Frontier models score just 26 to 58 percent on long-horizon, state-dependent tasks when they have no external memory, according to Microsoft's STATE-Bench (May 2026). The same models clear far higher marks on short-context work.
That gap is not a model problem. It's an architecture problem, and it's the clearest signal yet in the stateful vs. Stateless agent architecture debate.
Here's the paradox every production system in 2026 is built on: the LLM is stateless by construction, yet almost every useful agent is stateful. What ships as a "stateful agent" is a compound system, a frozen model wrapped in a runtime that owns memory, identity, and orchestration.
TL;DR
- Stateless agents are competitive on short, atomic tasks. Under five turns and 8K tokens, the architectures are statistically indistinguishable on quality and cost.

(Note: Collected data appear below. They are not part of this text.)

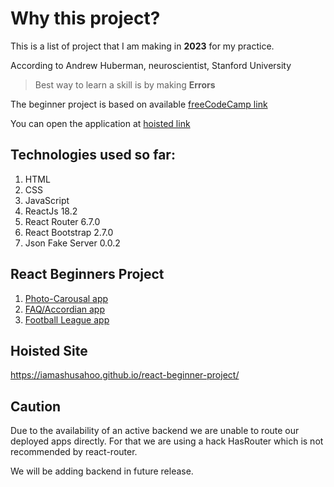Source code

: # Why this project?

This is a list of project that I am making in **2023** for my practice.

According to Andrew Huberman, neuroscientist, Stanford University

> Best way to learn a skill is by making **Errors**

The beginner project is based on available [freeCodeCamp link](https://www.freecodecamp.org/news/react-projects-for-beginners-easy-ideas-with-code/)

You can open the application at [hoisted link](https://iamashusahoo.github.io/react-beginner-project/)

## Technologies used so far:

1. HTML
2. CSS
3. JavaScript
4. ReactJs 18.2
5. React Router 6.7.0
6. React Bootstrap 2.7.0
7. Json Fake Server 0.0.2

## React Beginners Project

1. [Photo-Carousal app](https://github.com/iAmAshuSahoo/react-beginner-project/tree/main/src/components/apps/photo-carousalApp)
2. [FAQ/Accordian app](https://github.com/iAmAshuSahoo/react-beginner-project/tree/main/src/components/apps/faqApp)
3. [Football League app](https://github.com/iAmAshuSahoo/react-beginner-project/tree/main/src/components/apps/Intermediate/FootballMatch)

## Hoisted Site

https://iamashusahoo.github.io/react-beginner-project/

## Caution

Due to the availability of an active backend we are unable to route our deployed apps directly. For that we are using a hack HasRouter which is not recommended by react-router.

We will be adding backend in future release.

- Stateful agents dominate long horizons. On memory-specific benchmarks, external-memory systems beat full-context-window baselines by 10 to 30 percentage points.
- Per-token pricing has converged across AWS, Google, and Microsoft managed runtimes (within roughly 3.5%). The real economic levers are prefix caching and state-store cost, both stateful by definition.
- Every major 2026 framework converged on the same hybrid: stateless model, stateful runtime, explicit memory store.
A stateless agent processes each request independently, with no context surviving between calls. A stateful agent retains session, memory, and tool state across calls and re-derives the active context per request. In 2026, the engineering question is no longer whether to keep state, but how much, where, and at what cost.
What's the actual difference between stateful and stateless agents?
The difference is a deployment pattern, not a model property. The 2026 survey AI Agent Systems: Architectures, Applications, and Evaluation formalizes the agent layer as a runtime that compensates for the model's statelessness by maintaining an external store and projecting it into each call.
Three memory tiers are now standard in the literature, per the Memory for Autonomous LLM Agents survey:
| Tier | What it holds | Typical backing |
|---|---|---|
| Working memory | Active context: message buffer, tool traces, system prompt | Re-derived per request |
| Episodic memory | Time-ordered log of past interactions | Vector store (pgvector, Pinecone, Qdrant) or KV store (Redis) |
| Semantic memory | Consolidated facts, preferences, profiles | Structured store or knowledge graph |
Two more axes matter. Server-side state (Letta, Bedrock AgentCore Memory, Vertex Memory Bank) simplifies the developer experience but couples you to a vendor. Client-side state keeps the model swappable but pushes consistency and lifecycle problems into your application.
Memory in the Age of AI Agents notes the dominant 2026 pattern is agentic memory that learns to consolidate and write to its own store, not a fixed RAG pipeline.
Where do stateful agents win on LLM benchmarks?
The gap between architectures widens with task horizon. On short tool-use tasks, stateless call patterns hold their own. On long-horizon software engineering and multi-turn dialogue, the best stateful systems beat the best stateless ones by 20 to 40 percentage points in 2025-2026 evaluations, per the 2025 AI Agent Index and the agent evaluation survey.
| Benchmark | Horizon | Rewards persistent state? | Top scores |
|---|---|---|---|
| SWE-bench Verified | Long (full repo) | Yes | ~65-80% |
| SWE-bench Pro | Very long (professional repos) | Yes | ~23-45% |
| τ-bench / τ²-bench | Multi-turn dialogue + tools | Yes | ~50-65% airline, lower retail |
| STATE-Bench (Microsoft, 2026) | Long-term state recall | Entirely | 26-58% without external memory |
| MemoryAgentBench (ICLR 2026) | Incremental multi-turn | Yes | 30-60% full-context; 70%+ with external memory |
The most architecture-sensitive result is τ-bench, which simulates customer-service conversations where users lie and change their minds. A stateless system that re-derives everything from the transcript typically loses 15 to 25 points against a system maintaining an explicit belief state.
MemoryAgentBench was built specifically to defeat context-window recall: information dispersed across 20-40 turns with distractors. The 10-30 point gap between full-context and external-memory systems is, essentially, the measured contribution of state.
One honest caveat. The Saving SWE-Bench paper showed that trivial mutations (renaming a function, reordering a file) swing top systems' scores by 20 to 50 percent. So treat sub-5-point deltas as noise. The 15-point-plus gaps on memory-specific benchmarks are the credible evidence.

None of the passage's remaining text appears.